Chief Judge Tom Parker, in this wonderful Alabama Supreme Court case respecting the lives of preborn children even as human embryos, pointed out that in Australia and New Zealand “prevailing ethical standards dictate that physicians usually make only one embryo at a time.”
So no matter what the IVF lobby in our own nation tells you, IVF can be done without making ‘spare’ children.
Judge Parker goes on to point out that the European community is not far behind in avoiding making ‘spare’ children to be orphaned to the deep freeze of cryopreservation or treated as chattel and sold for vivisection in human embryo stem cell experimentation. Judge Parker also stated that Italy goes a step further “banning cryopreservation of embryos except when a bona fide health risk or force majeure prevented the embryos from being transferred immediately after their creation.”

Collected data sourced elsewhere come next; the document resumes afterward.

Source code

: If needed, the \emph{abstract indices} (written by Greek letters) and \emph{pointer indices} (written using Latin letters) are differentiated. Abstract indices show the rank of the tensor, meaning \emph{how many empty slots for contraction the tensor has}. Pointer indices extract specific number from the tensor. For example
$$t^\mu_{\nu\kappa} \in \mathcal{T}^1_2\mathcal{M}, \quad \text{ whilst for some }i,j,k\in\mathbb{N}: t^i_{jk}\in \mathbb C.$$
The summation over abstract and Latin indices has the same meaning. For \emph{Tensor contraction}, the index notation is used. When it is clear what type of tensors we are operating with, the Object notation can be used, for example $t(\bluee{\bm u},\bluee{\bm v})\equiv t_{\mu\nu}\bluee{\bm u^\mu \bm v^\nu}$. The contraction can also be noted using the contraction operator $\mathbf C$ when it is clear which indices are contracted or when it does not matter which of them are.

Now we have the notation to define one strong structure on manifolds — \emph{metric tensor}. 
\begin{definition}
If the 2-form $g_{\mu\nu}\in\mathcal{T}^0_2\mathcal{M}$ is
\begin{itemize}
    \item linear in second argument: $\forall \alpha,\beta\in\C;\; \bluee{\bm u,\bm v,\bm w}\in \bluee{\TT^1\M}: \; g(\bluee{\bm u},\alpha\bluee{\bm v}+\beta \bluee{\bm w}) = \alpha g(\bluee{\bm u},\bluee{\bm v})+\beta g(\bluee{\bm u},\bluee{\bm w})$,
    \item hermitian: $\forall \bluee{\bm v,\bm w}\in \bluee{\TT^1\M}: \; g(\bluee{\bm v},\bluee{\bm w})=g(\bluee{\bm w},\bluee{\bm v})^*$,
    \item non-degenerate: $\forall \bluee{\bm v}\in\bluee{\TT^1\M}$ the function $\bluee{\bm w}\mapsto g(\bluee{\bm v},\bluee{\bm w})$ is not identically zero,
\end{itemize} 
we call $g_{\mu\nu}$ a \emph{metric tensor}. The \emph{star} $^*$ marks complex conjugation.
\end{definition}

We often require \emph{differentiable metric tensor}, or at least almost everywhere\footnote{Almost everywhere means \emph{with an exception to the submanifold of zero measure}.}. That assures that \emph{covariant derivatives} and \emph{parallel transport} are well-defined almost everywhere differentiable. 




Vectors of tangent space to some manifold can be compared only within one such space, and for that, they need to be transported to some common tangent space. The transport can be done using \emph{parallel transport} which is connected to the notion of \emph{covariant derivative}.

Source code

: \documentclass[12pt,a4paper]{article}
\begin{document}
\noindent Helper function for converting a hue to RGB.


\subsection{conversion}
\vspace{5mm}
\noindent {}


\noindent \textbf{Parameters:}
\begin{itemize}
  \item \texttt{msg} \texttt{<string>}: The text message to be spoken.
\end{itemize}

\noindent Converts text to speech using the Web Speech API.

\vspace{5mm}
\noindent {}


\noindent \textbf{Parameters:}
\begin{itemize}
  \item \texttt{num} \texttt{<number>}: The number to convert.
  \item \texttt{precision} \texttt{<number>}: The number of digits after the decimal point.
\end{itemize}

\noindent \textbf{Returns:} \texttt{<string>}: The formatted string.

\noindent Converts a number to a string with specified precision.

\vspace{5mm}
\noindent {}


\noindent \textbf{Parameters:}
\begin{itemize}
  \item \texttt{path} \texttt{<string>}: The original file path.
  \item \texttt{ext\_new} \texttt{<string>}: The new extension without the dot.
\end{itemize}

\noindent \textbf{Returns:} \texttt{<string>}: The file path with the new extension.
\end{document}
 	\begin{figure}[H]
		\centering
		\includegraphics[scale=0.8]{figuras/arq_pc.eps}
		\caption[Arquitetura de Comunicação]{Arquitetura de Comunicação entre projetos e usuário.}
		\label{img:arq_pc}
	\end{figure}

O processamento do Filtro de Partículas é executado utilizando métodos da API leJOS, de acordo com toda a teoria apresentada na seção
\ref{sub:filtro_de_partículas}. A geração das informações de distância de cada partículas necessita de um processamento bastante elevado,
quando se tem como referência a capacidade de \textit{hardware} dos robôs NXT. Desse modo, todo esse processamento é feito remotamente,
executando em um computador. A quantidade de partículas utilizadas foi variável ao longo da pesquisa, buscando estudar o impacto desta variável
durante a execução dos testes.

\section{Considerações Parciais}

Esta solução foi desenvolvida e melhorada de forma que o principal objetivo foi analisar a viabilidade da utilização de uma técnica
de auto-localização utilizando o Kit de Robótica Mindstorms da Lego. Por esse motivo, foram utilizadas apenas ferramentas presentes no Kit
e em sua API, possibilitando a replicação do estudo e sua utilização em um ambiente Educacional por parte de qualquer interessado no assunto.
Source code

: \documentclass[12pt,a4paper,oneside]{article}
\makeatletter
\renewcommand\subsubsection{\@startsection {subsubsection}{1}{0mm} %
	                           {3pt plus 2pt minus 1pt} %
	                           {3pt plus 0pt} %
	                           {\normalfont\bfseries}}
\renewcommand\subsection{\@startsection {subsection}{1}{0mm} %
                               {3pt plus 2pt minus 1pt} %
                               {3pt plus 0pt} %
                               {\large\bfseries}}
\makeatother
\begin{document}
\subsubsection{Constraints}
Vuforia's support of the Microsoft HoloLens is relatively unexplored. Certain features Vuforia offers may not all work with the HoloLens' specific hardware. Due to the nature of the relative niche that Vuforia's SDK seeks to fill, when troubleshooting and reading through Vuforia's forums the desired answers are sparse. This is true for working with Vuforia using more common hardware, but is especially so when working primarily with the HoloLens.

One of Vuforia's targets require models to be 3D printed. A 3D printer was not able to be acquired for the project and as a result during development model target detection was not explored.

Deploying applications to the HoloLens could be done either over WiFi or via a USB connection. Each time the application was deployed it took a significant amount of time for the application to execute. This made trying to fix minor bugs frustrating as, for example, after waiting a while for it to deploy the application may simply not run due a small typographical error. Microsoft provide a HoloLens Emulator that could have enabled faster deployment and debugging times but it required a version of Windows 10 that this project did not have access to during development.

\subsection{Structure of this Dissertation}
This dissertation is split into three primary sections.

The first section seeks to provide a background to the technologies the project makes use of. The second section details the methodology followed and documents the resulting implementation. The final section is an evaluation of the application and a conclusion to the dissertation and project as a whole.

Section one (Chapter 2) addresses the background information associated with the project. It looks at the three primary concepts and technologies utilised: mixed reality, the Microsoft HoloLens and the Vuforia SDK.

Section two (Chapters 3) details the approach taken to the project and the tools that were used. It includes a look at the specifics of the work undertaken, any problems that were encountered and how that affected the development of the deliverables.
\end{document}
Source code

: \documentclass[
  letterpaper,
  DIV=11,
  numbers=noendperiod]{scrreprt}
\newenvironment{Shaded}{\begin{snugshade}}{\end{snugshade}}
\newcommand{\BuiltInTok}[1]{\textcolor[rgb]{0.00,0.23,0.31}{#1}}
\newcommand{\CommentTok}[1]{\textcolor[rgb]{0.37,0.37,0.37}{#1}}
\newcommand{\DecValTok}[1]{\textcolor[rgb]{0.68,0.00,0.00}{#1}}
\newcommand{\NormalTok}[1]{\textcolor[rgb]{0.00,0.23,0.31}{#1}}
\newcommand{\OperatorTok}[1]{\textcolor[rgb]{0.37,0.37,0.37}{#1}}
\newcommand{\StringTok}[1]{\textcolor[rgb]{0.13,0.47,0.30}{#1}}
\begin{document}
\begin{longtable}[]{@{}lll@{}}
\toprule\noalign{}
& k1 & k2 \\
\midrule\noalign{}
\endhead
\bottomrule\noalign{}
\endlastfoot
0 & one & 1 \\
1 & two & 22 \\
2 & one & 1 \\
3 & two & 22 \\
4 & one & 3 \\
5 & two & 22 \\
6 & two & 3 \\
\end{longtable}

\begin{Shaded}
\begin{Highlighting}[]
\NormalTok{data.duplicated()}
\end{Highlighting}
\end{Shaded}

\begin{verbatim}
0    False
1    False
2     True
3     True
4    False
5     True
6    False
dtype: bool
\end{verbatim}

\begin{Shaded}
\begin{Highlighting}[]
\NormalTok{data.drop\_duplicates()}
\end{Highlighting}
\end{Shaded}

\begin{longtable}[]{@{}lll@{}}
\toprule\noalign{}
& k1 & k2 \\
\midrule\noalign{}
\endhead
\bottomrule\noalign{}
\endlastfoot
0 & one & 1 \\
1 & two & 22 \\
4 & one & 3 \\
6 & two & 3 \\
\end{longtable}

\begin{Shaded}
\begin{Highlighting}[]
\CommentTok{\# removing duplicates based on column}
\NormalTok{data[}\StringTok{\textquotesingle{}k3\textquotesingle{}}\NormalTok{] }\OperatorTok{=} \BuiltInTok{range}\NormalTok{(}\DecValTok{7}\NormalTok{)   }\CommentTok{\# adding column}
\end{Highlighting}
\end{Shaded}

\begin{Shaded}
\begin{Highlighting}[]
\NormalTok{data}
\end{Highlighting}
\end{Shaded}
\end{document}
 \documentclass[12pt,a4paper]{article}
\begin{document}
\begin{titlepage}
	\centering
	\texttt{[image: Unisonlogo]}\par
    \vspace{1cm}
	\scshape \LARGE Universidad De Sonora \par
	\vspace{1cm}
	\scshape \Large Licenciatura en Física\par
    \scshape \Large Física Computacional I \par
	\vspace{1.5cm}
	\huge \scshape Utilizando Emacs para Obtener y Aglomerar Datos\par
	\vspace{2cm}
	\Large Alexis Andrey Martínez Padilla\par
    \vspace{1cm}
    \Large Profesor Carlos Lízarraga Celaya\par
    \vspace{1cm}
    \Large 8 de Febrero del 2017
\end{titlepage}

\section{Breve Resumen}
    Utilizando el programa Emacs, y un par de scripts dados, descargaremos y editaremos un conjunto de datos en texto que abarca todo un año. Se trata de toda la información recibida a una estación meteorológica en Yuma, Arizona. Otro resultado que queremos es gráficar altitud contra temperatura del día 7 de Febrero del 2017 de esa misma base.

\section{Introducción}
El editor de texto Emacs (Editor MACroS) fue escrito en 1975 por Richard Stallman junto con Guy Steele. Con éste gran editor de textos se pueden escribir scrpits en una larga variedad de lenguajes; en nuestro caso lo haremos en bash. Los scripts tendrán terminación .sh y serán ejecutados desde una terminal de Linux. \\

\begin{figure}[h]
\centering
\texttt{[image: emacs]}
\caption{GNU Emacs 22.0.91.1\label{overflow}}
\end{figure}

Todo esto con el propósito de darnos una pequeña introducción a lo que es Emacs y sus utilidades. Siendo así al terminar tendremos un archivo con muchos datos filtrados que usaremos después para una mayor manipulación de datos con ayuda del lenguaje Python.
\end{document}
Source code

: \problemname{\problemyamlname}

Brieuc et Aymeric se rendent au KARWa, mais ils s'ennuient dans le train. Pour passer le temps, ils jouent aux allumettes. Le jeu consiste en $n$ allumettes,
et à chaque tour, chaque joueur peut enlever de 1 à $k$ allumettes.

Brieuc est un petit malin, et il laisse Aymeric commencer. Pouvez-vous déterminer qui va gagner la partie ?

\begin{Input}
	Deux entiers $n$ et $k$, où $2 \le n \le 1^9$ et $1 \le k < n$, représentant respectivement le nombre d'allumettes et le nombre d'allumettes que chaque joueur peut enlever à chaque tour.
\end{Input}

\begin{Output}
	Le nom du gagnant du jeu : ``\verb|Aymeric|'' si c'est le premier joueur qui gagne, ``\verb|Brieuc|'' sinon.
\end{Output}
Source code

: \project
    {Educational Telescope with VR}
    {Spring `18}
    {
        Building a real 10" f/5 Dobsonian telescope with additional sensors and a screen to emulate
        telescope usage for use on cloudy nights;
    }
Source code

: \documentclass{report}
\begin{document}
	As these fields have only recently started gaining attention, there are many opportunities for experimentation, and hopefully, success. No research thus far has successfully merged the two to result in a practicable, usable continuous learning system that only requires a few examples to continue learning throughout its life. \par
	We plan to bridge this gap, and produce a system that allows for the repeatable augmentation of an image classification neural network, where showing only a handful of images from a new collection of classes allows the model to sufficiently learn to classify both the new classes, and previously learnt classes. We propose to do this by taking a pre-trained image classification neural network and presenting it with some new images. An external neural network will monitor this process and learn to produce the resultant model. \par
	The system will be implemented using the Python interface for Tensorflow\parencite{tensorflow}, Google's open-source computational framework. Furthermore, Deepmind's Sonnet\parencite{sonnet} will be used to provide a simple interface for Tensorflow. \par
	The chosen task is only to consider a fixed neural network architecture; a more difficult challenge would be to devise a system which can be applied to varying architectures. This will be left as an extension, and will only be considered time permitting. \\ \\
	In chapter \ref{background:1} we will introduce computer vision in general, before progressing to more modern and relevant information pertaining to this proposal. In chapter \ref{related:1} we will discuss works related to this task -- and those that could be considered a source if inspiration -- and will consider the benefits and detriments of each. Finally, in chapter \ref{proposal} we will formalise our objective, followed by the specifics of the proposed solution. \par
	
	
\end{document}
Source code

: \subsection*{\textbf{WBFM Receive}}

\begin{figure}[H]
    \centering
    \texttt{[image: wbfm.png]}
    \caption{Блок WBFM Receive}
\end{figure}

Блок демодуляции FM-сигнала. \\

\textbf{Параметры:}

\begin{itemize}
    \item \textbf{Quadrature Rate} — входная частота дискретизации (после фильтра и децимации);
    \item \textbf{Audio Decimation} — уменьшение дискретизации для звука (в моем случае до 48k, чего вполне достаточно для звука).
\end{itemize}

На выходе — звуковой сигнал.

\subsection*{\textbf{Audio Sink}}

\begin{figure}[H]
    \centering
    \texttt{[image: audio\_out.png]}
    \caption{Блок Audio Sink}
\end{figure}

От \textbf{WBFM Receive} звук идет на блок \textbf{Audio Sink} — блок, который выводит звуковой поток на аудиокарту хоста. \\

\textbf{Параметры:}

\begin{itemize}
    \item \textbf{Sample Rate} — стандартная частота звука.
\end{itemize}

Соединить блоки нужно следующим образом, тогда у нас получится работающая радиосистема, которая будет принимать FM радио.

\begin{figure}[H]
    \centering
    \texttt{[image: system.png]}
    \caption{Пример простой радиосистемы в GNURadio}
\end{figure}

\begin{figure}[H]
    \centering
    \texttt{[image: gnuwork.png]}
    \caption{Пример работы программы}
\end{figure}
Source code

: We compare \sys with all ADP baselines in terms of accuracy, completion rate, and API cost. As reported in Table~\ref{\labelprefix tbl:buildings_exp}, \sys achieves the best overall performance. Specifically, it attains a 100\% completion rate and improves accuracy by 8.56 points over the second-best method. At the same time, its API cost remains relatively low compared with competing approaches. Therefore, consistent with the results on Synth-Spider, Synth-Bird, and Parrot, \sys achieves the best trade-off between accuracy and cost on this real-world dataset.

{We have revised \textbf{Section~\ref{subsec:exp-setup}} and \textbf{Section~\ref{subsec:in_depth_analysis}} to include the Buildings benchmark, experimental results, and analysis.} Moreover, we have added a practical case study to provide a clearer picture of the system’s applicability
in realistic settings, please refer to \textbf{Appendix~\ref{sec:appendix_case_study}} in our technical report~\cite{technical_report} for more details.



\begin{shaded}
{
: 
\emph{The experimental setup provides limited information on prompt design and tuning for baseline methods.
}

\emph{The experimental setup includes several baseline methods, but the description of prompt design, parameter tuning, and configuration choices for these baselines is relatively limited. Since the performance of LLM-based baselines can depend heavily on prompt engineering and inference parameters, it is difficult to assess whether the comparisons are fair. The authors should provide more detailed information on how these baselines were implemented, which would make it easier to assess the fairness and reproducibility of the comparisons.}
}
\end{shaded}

We need to make Dr. Lejeune’s Proposal of Law the law of the land. In Article 3 of his proposed law, the last paragraph provides in pertinent part:
“No human embryo can be submitted to any exploitation whatsoever. The pursuit of its continued development until its term, in the organism of its mother, must be offered to each embryo before another embryo is conceived.”
Innovations in technology necessarily require new law. In the instance of new IVF technology which has been with us now for 40 some years, Australia, New Zealand, the European community and even Italy are doing a better job respecting the equal humanity and personhood of the preborn child from that child’s beginning even as a human embryo than we are doing in the United States. Dr. Lejeune’s Proposal of Law is a wise and good law – and good laws are good and wise for any state. The states need to lead the way, beginning with the State of Alabama, in passing Dr. Lejeune’s Proposal of Law.